> _Task requirements_
Among the lines below, restate word for word only those from the line with "變項結構與設定直接決定資料收" through the line with "a non-blinded manner)。", with both end lines kept.
____ Source data
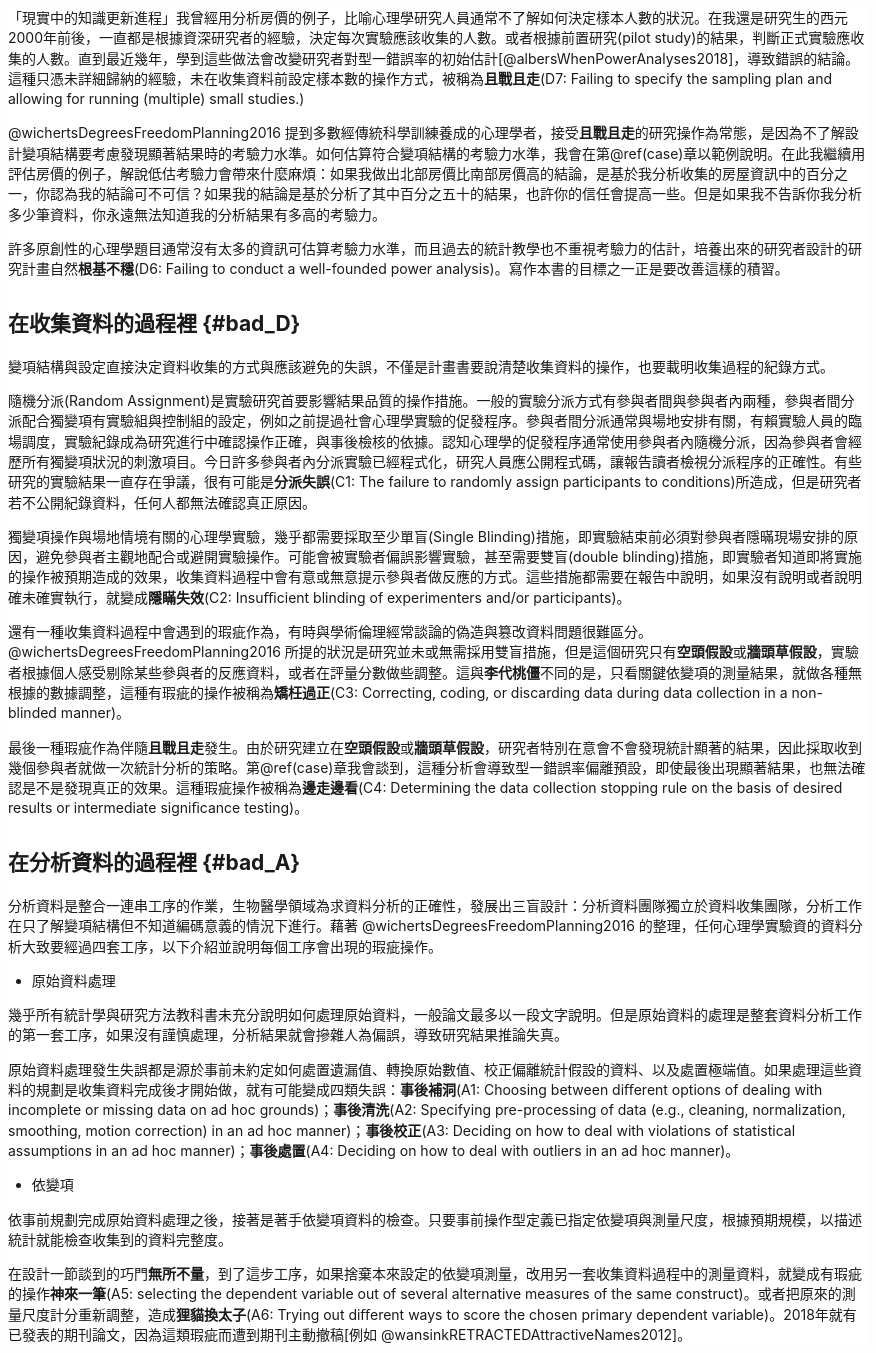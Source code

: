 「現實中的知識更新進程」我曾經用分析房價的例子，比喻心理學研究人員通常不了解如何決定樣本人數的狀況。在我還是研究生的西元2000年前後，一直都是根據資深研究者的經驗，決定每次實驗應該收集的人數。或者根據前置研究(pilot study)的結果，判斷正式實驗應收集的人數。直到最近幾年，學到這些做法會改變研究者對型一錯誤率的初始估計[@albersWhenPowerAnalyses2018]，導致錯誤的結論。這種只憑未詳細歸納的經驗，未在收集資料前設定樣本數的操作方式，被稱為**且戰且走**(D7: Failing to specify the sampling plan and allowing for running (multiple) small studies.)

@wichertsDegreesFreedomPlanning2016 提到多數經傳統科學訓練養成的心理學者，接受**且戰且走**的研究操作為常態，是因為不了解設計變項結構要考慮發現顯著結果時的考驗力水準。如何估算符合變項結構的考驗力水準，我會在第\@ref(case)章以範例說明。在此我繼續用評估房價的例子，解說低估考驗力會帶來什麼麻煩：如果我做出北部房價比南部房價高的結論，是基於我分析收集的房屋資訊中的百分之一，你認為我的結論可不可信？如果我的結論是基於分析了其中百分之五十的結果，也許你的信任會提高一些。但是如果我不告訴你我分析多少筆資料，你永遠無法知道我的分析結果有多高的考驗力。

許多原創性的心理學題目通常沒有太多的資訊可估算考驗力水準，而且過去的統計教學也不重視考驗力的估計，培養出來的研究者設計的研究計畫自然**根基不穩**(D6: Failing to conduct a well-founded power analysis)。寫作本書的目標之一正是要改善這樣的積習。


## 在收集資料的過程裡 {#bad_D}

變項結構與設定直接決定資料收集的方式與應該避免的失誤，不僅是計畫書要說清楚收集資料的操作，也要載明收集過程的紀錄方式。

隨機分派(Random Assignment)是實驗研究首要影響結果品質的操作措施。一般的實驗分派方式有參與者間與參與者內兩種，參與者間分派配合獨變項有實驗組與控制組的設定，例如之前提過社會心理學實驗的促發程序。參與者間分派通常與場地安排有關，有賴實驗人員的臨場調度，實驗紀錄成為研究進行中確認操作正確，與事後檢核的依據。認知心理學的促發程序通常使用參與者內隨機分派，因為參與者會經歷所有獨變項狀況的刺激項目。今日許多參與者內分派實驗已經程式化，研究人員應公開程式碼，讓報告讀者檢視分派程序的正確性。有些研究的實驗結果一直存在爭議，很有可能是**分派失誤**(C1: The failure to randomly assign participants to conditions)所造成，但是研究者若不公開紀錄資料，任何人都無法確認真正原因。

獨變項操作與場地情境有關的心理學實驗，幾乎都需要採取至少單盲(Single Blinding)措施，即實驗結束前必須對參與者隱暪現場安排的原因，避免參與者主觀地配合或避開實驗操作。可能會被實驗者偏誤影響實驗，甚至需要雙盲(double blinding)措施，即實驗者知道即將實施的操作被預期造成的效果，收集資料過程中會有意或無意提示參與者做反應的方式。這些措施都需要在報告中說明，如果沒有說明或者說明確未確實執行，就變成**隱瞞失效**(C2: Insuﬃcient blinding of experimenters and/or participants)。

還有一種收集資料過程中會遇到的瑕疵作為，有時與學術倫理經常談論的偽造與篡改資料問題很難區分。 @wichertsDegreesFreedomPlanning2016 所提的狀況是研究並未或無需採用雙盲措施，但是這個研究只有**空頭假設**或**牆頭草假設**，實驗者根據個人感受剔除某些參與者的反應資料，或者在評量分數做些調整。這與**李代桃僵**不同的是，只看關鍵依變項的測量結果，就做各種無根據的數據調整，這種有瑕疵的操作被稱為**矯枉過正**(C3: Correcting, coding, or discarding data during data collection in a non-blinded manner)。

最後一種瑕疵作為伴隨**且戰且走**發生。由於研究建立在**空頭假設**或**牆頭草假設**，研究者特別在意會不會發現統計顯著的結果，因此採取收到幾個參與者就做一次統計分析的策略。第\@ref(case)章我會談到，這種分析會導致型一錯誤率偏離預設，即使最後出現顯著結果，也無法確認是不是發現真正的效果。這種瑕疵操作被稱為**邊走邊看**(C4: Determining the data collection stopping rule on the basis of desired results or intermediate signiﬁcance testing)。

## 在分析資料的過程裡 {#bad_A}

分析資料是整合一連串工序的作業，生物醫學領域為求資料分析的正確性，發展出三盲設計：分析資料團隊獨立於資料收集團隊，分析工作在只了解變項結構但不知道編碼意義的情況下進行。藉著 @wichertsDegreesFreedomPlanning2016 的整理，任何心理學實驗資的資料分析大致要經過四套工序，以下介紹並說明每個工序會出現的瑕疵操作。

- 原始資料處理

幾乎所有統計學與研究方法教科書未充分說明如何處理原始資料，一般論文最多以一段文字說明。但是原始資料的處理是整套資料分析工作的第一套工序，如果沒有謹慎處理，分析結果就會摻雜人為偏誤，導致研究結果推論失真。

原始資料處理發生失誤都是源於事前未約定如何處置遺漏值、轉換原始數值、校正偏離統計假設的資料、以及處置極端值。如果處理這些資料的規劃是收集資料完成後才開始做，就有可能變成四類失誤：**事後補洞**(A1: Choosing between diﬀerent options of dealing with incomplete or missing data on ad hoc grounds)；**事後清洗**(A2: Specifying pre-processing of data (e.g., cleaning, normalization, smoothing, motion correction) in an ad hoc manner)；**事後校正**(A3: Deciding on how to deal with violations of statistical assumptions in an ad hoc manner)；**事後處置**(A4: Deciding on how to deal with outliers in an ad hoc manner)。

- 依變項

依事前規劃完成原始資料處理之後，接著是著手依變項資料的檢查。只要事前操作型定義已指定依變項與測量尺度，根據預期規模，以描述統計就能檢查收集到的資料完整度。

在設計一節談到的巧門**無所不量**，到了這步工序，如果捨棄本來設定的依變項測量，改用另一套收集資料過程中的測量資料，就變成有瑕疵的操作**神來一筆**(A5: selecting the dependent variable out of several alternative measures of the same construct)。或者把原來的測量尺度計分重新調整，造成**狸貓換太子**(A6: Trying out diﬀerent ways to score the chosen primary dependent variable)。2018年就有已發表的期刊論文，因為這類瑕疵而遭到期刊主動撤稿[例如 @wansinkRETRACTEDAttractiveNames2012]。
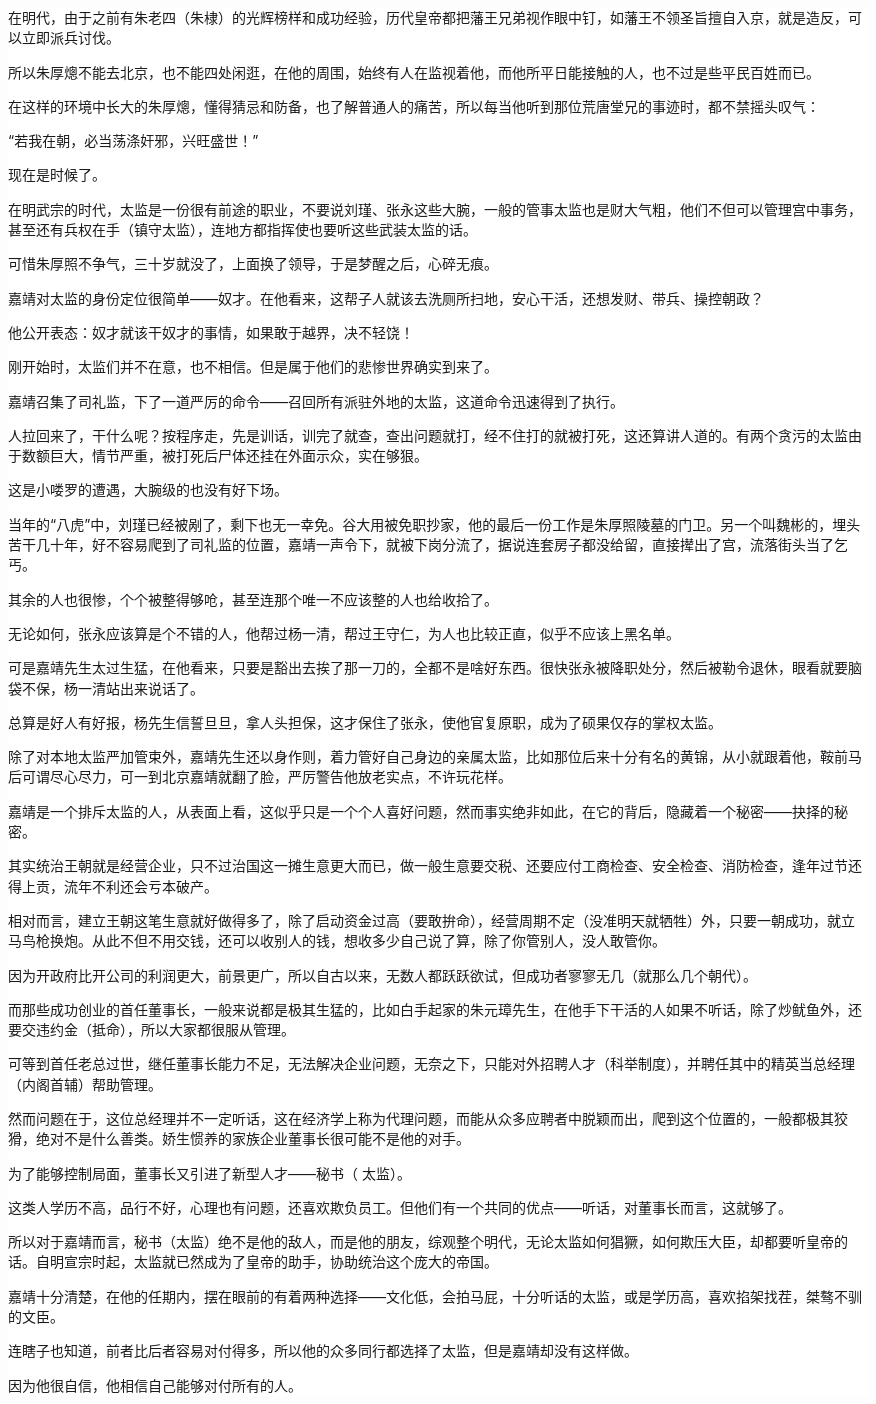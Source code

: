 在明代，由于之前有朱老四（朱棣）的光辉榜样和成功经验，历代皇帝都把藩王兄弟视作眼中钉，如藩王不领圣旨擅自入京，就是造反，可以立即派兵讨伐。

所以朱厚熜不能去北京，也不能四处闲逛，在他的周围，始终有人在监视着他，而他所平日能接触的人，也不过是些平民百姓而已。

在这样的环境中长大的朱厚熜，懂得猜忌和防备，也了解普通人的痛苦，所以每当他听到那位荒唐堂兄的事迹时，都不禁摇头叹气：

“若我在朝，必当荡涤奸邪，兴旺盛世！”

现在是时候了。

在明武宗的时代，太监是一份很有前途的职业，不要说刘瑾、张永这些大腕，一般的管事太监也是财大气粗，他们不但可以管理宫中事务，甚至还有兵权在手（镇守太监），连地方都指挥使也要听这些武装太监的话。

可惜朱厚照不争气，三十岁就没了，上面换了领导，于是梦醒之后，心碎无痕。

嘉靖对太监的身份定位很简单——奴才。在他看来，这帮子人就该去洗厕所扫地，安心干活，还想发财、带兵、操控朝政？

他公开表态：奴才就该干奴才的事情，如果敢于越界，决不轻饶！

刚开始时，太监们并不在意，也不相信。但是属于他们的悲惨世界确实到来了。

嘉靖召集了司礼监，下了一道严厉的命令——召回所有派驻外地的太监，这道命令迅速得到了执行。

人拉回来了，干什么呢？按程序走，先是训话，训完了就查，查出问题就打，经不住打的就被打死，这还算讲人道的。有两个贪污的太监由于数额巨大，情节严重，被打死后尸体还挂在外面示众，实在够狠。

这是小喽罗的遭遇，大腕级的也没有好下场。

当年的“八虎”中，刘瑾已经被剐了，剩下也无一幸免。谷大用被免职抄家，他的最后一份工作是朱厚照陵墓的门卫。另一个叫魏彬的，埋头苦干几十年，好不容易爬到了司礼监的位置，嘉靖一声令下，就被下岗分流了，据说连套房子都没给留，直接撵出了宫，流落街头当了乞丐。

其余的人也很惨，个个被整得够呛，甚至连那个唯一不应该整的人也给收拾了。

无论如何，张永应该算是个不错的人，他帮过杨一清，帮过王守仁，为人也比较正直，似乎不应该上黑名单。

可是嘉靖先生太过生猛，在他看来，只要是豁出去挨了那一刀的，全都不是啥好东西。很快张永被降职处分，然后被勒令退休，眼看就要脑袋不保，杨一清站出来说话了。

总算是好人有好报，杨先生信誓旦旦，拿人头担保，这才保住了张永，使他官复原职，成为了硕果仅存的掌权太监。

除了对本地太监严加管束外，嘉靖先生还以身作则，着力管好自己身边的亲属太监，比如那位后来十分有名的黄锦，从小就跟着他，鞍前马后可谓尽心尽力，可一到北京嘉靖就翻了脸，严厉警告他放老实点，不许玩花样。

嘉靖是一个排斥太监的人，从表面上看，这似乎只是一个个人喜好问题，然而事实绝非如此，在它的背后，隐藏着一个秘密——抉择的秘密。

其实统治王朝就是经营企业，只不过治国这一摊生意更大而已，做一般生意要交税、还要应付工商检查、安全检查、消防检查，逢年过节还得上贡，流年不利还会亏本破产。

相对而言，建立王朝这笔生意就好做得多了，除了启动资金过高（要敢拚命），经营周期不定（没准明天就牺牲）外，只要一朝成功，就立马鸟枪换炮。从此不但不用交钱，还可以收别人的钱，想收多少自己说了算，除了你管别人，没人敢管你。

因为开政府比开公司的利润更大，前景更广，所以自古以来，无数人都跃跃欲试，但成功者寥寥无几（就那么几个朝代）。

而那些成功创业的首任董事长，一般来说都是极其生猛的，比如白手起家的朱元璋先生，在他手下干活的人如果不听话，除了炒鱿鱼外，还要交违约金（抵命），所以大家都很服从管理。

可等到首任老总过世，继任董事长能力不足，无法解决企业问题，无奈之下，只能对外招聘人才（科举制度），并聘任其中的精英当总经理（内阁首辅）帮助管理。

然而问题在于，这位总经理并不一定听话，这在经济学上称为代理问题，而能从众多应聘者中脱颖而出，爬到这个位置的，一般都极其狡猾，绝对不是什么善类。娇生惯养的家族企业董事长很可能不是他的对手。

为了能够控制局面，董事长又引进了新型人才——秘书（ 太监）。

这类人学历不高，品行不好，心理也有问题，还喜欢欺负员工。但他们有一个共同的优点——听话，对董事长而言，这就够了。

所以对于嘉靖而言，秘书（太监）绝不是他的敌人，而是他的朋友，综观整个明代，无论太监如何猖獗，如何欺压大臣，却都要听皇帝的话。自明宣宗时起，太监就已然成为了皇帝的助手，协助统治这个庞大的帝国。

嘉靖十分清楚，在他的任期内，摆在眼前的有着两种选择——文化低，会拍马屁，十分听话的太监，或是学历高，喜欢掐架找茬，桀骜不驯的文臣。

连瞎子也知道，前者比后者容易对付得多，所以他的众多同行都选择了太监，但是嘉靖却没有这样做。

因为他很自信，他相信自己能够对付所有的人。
________
> _Reply to the exercise_
變項結構與設定直接決定資料收集的方式與應該避免的失誤，不僅是計畫書要說清楚收集資料的操作，也要載明收集過程的紀錄方式。

隨機分派(Random Assignment)是實驗研究首要影響結果品質的操作措施。一般的實驗分派方式有參與者間與參與者內兩種，參與者間分派配合獨變項有實驗組與控制組的設定，例如之前提過社會心理學實驗的促發程序。參與者間分派通常與場地安排有關，有賴實驗人員的臨場調度，實驗紀錄成為研究進行中確認操作正確，與事後檢核的依據。認知心理學的促發程序通常使用參與者內隨機分派，因為參與者會經歷所有獨變項狀況的刺激項目。今日許多參與者內分派實驗已經程式化，研究人員應公開程式碼，讓報告讀者檢視分派程序的正確性。有些研究的實驗結果一直存在爭議，很有可能是**分派失誤**(C1: The failure to randomly assign participants to conditions)所造成，但是研究者若不公開紀錄資料，任何人都無法確認真正原因。

獨變項操作與場地情境有關的心理學實驗，幾乎都需要採取至少單盲(Single Blinding)措施，即實驗結束前必須對參與者隱暪現場安排的原因，避免參與者主觀地配合或避開實驗操作。可能會被實驗者偏誤影響實驗，甚至需要雙盲(double blinding)措施，即實驗者知道即將實施的操作被預期造成的效果，收集資料過程中會有意或無意提示參與者做反應的方式。這些措施都需要在報告中說明，如果沒有說明或者說明確未確實執行，就變成**隱瞞失效**(C2: Insuﬃcient blinding of experimenters and/or participants)。

還有一種收集資料過程中會遇到的瑕疵作為，有時與學術倫理經常談論的偽造與篡改資料問題很難區分。 @wichertsDegreesFreedomPlanning2016 所提的狀況是研究並未或無需採用雙盲措施，但是這個研究只有**空頭假設**或**牆頭草假設**，實驗者根據個人感受剔除某些參與者的反應資料，或者在評量分數做些調整。這與**李代桃僵**不同的是，只看關鍵依變項的測量結果，就做各種無根據的數據調整，這種有瑕疵的操作被稱為**矯枉過正**(C3: Correcting, coding, or discarding data during data collection in a non-blinded manner)。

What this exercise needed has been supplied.